Work required:
Exactly copy the final stretch of the listing below: the line with "# Funcionalidades" and every line after it.

───

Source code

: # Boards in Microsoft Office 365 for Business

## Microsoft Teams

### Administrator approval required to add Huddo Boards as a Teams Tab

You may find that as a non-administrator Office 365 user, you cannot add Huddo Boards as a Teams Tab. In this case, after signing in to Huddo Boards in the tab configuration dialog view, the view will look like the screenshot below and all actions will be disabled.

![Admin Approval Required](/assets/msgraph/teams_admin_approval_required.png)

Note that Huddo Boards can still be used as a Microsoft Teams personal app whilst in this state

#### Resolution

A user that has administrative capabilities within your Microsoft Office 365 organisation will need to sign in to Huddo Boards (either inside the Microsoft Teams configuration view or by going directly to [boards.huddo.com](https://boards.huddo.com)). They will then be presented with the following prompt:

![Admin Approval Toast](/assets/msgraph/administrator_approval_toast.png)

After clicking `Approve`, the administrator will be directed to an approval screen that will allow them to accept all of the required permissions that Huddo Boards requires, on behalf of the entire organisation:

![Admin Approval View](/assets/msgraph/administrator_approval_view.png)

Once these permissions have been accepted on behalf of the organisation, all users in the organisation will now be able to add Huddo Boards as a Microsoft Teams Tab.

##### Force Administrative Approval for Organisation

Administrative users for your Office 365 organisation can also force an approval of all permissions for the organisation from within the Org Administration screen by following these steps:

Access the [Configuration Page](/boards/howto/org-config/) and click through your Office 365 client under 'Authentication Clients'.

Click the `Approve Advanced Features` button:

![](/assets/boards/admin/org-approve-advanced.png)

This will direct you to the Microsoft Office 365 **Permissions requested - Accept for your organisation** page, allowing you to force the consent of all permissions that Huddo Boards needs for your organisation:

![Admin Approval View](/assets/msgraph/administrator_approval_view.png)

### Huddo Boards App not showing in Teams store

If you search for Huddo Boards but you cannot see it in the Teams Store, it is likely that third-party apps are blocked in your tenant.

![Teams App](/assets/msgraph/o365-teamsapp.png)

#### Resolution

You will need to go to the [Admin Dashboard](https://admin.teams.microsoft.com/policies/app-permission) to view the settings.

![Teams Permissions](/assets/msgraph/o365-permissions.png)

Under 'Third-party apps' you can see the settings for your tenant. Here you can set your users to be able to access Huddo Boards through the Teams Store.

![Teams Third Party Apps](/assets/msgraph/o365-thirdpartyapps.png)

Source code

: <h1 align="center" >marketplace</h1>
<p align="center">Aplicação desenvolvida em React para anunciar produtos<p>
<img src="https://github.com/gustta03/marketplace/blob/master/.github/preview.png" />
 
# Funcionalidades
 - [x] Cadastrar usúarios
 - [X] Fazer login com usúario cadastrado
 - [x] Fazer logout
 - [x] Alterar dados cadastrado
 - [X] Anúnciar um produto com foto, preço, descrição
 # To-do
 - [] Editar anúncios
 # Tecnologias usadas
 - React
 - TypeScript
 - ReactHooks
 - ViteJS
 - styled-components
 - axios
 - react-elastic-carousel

───

Answer for the task:
# Funcionalidades
 - [x] Cadastrar usúarios
 - [X] Fazer login com usúario cadastrado
 - [x] Fazer logout
 - [x] Alterar dados cadastrado
 - [X] Anúnciar um produto com foto, preço, descrição
 # To-do
 - [] Editar anúncios
 # Tecnologias usadas
 - React
 - TypeScript
 - ReactHooks
 - ViteJS
 - styled-components
 - axios
 - react-elastic-carousel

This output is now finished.